═══ Exercise inputs ═══
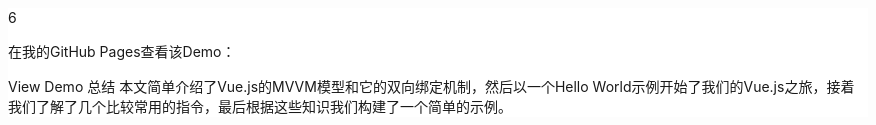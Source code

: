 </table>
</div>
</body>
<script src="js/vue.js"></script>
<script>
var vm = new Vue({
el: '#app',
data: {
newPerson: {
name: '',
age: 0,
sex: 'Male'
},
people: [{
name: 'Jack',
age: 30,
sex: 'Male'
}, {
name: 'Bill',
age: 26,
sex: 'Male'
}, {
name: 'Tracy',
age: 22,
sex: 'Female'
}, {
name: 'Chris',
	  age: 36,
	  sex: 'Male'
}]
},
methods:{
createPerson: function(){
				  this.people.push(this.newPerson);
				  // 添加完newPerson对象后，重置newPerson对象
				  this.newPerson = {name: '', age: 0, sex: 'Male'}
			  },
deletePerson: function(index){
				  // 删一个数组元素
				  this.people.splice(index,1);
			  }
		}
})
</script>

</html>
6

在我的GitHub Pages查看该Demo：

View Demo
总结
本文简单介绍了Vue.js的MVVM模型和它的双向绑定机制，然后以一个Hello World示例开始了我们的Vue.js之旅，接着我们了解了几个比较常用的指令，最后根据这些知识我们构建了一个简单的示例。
═══
═══ Exercise inputs ═══
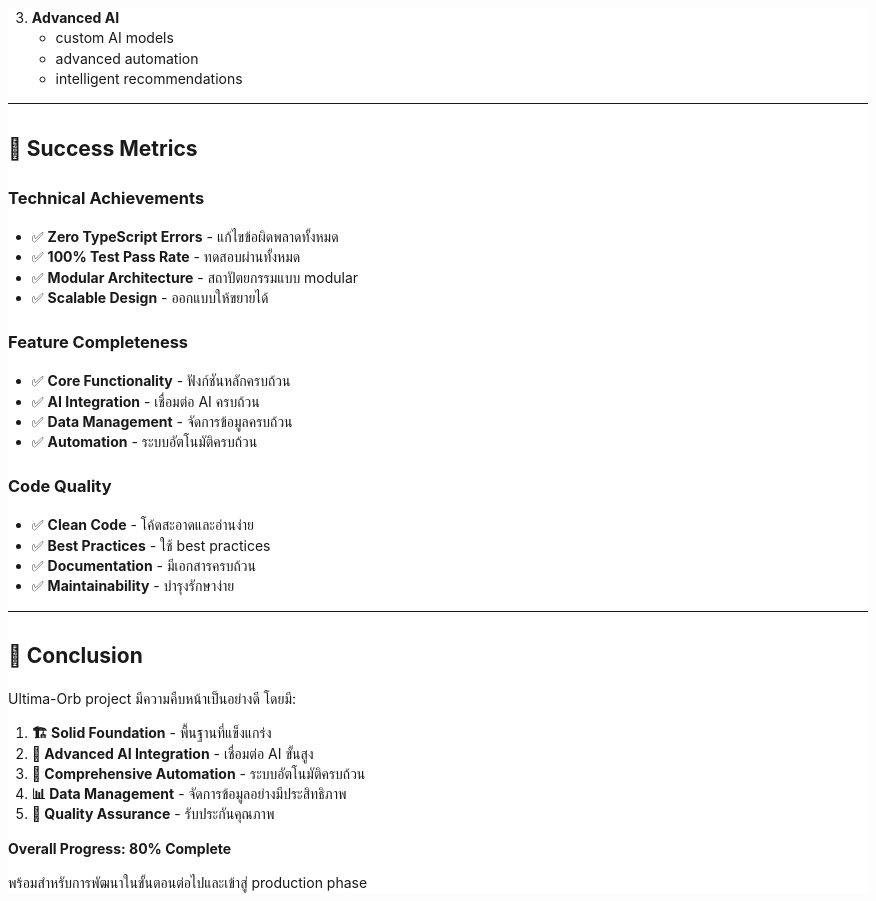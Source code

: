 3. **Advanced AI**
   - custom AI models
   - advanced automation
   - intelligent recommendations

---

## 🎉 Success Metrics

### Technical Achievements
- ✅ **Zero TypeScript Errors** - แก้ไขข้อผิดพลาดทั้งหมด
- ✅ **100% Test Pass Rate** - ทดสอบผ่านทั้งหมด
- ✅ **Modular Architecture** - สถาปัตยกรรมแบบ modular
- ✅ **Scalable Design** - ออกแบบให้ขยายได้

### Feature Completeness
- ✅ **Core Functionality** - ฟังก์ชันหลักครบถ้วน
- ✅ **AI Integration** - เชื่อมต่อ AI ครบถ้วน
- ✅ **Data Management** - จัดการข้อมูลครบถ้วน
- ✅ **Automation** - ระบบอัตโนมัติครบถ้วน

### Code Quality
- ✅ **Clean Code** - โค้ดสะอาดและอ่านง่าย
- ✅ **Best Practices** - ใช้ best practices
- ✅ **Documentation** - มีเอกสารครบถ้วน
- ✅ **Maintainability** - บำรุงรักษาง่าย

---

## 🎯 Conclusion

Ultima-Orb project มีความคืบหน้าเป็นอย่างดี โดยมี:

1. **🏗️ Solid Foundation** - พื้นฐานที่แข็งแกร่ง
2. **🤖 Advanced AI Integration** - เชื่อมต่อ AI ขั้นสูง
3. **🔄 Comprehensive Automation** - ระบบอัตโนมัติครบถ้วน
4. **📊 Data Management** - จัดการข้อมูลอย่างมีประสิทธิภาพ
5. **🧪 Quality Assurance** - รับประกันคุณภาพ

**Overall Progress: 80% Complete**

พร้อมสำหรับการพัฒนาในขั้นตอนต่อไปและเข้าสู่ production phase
═══
═══ Exercise inputs ═══
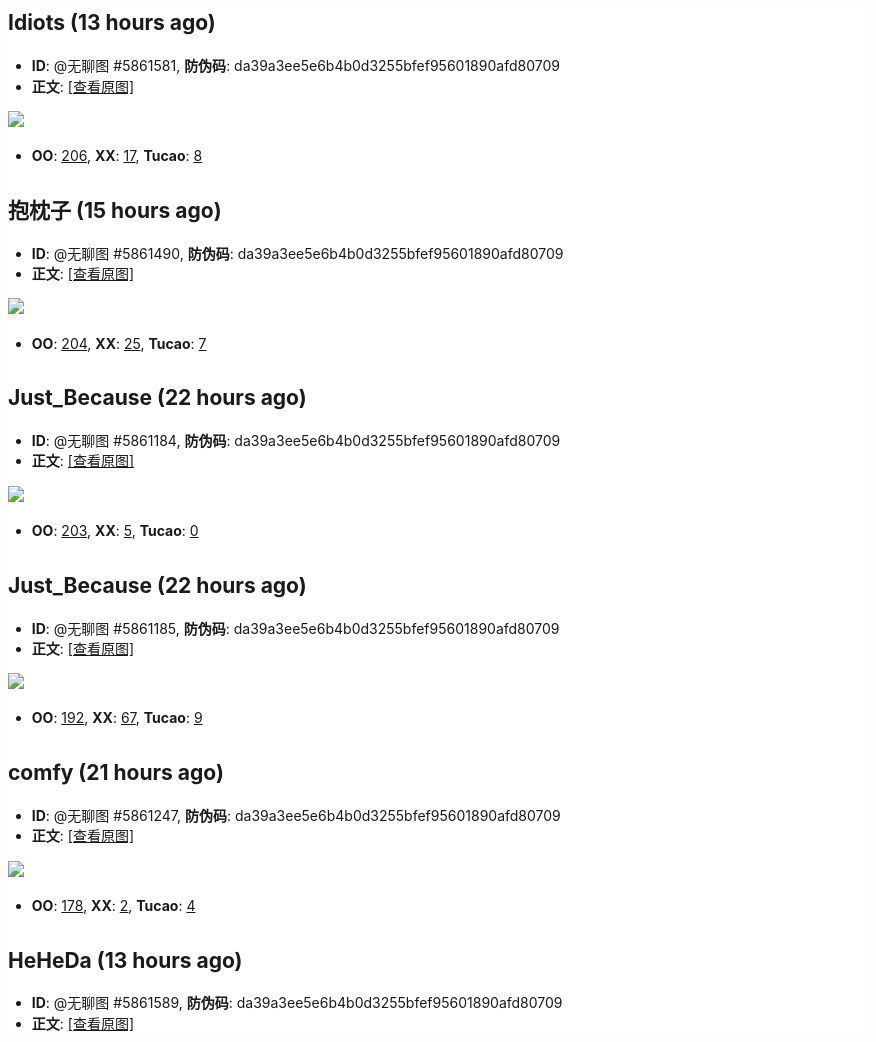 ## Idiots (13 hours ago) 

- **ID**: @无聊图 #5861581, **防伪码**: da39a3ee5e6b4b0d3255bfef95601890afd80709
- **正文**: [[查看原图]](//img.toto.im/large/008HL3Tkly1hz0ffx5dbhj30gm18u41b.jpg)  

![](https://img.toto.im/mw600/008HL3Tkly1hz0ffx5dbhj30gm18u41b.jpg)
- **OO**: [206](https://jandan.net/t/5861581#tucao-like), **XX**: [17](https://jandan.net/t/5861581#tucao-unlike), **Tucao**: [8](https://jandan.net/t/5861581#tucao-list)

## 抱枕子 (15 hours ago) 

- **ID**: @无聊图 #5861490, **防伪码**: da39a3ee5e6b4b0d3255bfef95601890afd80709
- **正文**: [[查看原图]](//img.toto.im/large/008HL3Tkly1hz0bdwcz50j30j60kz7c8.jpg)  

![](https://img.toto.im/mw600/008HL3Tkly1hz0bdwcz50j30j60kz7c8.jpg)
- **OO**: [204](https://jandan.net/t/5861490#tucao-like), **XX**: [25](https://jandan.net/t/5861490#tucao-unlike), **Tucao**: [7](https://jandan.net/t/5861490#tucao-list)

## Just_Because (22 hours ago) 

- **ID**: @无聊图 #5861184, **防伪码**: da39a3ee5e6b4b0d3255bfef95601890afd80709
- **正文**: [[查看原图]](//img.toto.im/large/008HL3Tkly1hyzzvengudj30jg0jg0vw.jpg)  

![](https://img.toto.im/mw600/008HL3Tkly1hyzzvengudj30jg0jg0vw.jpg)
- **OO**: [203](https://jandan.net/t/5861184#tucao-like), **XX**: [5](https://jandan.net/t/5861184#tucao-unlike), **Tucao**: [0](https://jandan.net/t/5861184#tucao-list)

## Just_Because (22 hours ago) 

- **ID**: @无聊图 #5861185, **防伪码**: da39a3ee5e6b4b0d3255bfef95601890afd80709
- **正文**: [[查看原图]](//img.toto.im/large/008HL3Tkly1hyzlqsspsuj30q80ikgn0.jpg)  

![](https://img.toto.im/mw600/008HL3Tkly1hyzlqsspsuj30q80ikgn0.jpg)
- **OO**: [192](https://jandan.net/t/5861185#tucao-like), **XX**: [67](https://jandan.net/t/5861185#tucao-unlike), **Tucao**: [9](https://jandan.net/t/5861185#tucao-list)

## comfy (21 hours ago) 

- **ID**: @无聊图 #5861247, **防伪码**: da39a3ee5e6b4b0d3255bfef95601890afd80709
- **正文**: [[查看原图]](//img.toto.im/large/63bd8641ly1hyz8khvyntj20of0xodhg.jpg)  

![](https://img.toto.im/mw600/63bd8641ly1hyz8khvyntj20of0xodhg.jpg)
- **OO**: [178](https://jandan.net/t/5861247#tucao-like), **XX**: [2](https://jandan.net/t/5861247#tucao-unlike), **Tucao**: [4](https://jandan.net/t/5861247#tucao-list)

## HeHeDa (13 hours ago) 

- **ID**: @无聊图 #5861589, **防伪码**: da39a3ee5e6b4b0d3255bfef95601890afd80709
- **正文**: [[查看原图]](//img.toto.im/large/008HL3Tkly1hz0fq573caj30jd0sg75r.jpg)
═══
* **Exercise details**:
An exact copy of the lines above between the line holding "- ✅ **Clean Code** - โค้ดสะอาดและอ่านง่าย" and the line holding "พร้อมสำหรับการพัฒนาในขั้นตอนต่อไปและเข้าสู่ production phase", inclusive, is the whole answer.

* **Solution for this exercise**:
- ✅ **Clean Code** - โค้ดสะอาดและอ่านง่าย
- ✅ **Best Practices** - ใช้ best practices
- ✅ **Documentation** - มีเอกสารครบถ้วน
- ✅ **Maintainability** - บำรุงรักษาง่าย

---

## 🎯 Conclusion

Ultima-Orb project มีความคืบหน้าเป็นอย่างดี โดยมี:

1. **🏗️ Solid Foundation** - พื้นฐานที่แข็งแกร่ง
2. **🤖 Advanced AI Integration** - เชื่อมต่อ AI ขั้นสูง
3. **🔄 Comprehensive Automation** - ระบบอัตโนมัติครบถ้วน
4. **📊 Data Management** - จัดการข้อมูลอย่างมีประสิทธิภาพ
5. **🧪 Quality Assurance** - รับประกันคุณภาพ

**Overall Progress: 80% Complete**

พร้อมสำหรับการพัฒนาในขั้นตอนต่อไปและเข้าสู่ production phase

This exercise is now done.